I can't saturate my NPN transistor!
Here is my circuit:
simulate this circuit – Schematic created using CircuitLab
The Vce is around 1.7 V, which is way above the saturation Vce of 0.3, meaning that I must be in linear mode right?
No matter what value resistor I try for Rb, the Vce doesn't change.
My LEDs are super-bright, 2.4v, 20 mA
A few basic calculations:
The current through Rled, assuming the transistor is fully saturated: $$ I_R = \frac{3.7V - 2.4V - 0.3V}{39 \Omega} = 25.6 mA $$
Looking at a 2N3904 Datasheet, they define saturation as the point hfe=10.
Thus: $$ I_b = 2.56 mA $$
This means your micro controller needs a control signal of: $$ V_m = 0.65V + I_b \cdot 3.9 k\Omega = 10.65V $$
You didn't specify what your microcontroller voltage supply is, but I'm willing to bet it's 5V or lower. To fix this, either lower the value of Rb or increase the value of Rled.
Assume \$V_m = 3.7V\$ and you don't want to change Rled: $$ R_b = \frac{V_m - 0.65V}{I_b} = 1189.5 \Omega $$ So pick \$R_b < 1.19 k\Omega\$ to saturate the transistor.
One other worrying issue:
Having the 2 LED's in parallel as you have implies that the LED's have a very well matched voltage drop. This is usually not the case! In practice you'll get an asymmetric current flow, where one LED could have a significantly higher current than the other. You really should have separate diode current limit resistors if you intend to wire D1 and D2 in parallel.

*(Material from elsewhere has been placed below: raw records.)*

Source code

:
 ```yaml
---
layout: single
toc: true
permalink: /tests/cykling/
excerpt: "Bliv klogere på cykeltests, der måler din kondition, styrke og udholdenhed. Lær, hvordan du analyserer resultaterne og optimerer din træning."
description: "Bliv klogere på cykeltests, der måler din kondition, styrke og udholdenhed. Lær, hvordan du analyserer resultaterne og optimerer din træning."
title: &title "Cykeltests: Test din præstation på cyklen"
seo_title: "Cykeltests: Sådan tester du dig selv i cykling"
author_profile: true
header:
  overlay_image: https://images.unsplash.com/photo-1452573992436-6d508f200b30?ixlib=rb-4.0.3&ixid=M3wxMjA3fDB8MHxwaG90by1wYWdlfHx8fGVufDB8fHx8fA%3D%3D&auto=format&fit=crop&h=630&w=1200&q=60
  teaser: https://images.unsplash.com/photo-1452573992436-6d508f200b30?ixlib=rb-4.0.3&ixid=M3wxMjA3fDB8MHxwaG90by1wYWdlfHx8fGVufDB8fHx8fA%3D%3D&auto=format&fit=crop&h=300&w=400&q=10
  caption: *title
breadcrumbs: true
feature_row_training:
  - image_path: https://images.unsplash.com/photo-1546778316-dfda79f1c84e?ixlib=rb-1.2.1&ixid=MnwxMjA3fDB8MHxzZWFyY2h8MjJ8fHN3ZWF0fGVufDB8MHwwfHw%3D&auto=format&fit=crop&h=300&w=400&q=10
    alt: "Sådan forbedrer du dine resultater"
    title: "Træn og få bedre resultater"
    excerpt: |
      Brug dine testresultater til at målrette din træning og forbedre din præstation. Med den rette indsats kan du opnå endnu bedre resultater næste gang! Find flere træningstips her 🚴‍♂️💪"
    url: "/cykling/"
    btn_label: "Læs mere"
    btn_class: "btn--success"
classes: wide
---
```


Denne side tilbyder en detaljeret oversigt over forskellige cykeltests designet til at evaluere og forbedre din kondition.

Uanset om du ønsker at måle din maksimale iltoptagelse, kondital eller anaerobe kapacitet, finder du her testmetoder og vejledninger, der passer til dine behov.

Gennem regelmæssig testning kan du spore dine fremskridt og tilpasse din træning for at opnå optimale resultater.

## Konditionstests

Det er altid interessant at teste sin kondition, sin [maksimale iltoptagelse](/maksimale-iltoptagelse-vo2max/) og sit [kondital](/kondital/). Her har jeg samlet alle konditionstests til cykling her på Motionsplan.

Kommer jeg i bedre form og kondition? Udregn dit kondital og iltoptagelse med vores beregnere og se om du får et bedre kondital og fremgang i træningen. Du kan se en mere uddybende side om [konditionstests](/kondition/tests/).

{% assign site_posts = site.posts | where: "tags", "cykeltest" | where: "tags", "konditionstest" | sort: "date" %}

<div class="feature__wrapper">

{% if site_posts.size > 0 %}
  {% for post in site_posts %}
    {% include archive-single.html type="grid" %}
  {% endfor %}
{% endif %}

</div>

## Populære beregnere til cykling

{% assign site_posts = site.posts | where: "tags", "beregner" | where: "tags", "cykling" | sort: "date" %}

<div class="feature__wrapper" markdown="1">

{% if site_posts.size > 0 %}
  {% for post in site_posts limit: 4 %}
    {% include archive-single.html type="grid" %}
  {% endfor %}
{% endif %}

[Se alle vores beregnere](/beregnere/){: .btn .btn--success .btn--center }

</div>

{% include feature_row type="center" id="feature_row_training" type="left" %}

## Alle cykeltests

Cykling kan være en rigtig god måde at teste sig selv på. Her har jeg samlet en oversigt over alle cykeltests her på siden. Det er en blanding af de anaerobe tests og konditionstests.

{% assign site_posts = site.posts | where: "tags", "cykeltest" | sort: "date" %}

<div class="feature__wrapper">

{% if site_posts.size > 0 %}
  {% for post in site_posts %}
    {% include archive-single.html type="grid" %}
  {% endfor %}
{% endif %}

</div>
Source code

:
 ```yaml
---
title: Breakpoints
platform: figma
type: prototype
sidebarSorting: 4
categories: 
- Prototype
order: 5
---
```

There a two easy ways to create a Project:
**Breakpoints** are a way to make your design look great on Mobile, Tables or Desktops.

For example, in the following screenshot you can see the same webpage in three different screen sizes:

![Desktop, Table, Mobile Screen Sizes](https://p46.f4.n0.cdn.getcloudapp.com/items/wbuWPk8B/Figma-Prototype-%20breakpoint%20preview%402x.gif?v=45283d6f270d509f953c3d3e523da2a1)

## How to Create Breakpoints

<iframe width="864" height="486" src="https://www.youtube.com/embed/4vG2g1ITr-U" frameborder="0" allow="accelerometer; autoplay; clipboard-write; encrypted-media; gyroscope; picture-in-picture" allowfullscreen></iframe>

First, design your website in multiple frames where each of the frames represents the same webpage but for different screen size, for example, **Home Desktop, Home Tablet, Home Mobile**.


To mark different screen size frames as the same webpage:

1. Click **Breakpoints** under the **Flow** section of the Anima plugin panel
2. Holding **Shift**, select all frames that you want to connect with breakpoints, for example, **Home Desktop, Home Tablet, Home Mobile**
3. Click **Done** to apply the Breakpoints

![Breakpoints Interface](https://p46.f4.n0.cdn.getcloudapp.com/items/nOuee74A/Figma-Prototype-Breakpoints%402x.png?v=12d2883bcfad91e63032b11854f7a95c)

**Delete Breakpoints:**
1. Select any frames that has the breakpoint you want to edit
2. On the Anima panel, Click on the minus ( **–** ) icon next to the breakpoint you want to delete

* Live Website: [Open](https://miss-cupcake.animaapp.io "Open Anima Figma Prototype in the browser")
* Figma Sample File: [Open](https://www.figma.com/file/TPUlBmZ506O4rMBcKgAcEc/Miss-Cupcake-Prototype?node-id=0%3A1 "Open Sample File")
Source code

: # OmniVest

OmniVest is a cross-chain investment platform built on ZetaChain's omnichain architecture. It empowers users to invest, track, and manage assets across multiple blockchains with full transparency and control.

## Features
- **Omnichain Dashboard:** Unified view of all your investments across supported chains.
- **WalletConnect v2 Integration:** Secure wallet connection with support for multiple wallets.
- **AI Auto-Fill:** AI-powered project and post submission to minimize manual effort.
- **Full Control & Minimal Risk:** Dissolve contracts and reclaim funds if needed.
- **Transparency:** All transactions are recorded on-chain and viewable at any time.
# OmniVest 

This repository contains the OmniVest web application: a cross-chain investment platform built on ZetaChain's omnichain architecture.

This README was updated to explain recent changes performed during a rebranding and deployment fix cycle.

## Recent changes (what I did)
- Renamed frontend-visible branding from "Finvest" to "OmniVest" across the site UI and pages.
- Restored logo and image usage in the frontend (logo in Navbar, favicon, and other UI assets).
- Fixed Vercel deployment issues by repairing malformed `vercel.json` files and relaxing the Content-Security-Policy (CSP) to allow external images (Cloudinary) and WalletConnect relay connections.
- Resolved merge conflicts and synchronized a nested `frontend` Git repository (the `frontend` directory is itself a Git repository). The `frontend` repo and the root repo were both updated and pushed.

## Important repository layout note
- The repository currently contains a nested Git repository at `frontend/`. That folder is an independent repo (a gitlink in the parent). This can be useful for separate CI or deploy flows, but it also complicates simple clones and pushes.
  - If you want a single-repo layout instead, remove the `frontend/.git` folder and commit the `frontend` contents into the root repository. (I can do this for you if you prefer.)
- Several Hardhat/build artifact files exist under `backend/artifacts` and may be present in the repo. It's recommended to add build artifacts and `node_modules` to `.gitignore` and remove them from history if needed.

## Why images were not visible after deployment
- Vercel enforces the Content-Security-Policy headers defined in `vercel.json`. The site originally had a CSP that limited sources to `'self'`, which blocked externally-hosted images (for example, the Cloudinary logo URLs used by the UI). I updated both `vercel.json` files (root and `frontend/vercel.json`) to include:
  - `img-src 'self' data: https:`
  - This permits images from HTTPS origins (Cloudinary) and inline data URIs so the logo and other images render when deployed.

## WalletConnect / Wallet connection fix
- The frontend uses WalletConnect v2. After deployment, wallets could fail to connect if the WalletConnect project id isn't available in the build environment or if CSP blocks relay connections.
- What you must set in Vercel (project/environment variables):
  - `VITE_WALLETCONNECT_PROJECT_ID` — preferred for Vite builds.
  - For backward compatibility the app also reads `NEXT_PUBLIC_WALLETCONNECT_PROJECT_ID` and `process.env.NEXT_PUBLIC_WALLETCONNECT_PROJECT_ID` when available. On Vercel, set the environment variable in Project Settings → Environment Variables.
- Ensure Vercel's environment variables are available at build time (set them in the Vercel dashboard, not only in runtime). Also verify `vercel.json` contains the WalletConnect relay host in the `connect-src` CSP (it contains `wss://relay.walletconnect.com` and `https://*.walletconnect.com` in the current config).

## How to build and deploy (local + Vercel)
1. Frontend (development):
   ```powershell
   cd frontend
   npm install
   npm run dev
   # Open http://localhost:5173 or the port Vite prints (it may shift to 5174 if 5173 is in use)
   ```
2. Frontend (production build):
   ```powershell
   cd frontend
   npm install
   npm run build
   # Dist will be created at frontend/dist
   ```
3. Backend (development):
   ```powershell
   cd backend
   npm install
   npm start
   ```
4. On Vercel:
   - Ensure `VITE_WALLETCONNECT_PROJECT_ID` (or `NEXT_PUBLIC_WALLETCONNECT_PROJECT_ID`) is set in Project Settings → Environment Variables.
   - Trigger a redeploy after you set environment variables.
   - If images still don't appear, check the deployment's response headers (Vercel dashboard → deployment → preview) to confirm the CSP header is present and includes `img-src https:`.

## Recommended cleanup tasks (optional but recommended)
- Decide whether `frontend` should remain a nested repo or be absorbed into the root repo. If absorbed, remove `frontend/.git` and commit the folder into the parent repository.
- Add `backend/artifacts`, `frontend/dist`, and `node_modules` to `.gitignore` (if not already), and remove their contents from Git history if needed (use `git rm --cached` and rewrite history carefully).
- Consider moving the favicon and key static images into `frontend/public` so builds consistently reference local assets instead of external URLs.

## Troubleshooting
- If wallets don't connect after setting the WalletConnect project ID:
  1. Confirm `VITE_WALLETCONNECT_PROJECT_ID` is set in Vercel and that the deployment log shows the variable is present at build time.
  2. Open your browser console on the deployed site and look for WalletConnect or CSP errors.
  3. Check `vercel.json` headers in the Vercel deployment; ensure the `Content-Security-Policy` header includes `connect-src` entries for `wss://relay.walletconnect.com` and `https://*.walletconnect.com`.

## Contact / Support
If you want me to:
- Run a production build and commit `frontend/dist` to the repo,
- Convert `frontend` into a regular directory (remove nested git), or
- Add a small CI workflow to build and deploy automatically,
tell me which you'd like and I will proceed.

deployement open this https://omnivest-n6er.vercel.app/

simulate this circuit – Schematic created using CircuitLab
If the LED's you are using have a forward voltage drop of 2.4 volts at a current of 20mA, then you will not saturate that NPN in the first place, although that is OK in this situation. You do have another issue elsewhere as the voltage across your transistor is 1.7 volts, but there is not information provided to definitively say what it is. Also, try to get your circuit working with one LED first.
Regarding saturation: Say you have the setup below. Say you are driving Q1 such that Ic = 20mA. The voltage across Q1 will be Vce = Vin - R1*Ic - Vd1 = 3.7 - 39*.02 - 2.4 = 0.52 V. To figure out how to make Ic = 20mA you need to find out the DC current gain. According to the datasheet the minimum is 100 with Ic at 10mA and 60 with Ic at 50mA. Let's assume the current gain is 60. So, Ib = Ic / hfe = 20 mA / 60 = .33 mA. Say your micro outputs 3.3V when the logic level is high. You want to figure out R2, so use Ib = (Vin - Vbe) / R2 to get R2 = (Vin - Vbe) / Ib. The datasheet says the max Vbe will be around 0.85V since the Ib will be less than 1 mA. Thus, R2 = (3.3 - .85) / 0.00033 = 7.4kohms. The power dissipated in Q1 will be P = Vbe * Ib + Vce * Ic = .85 * .00033 + .52 * .02 = 11 mW, which is way less than the absolute max 625mW.
simulate this circuit – Schematic created using CircuitLab
Try disconnecting the input and put the 3.7v to the base resistor to see if that turns it on. Make sure the leds work without the transistor first. I don't see why it wouldn't work. It must be something simple.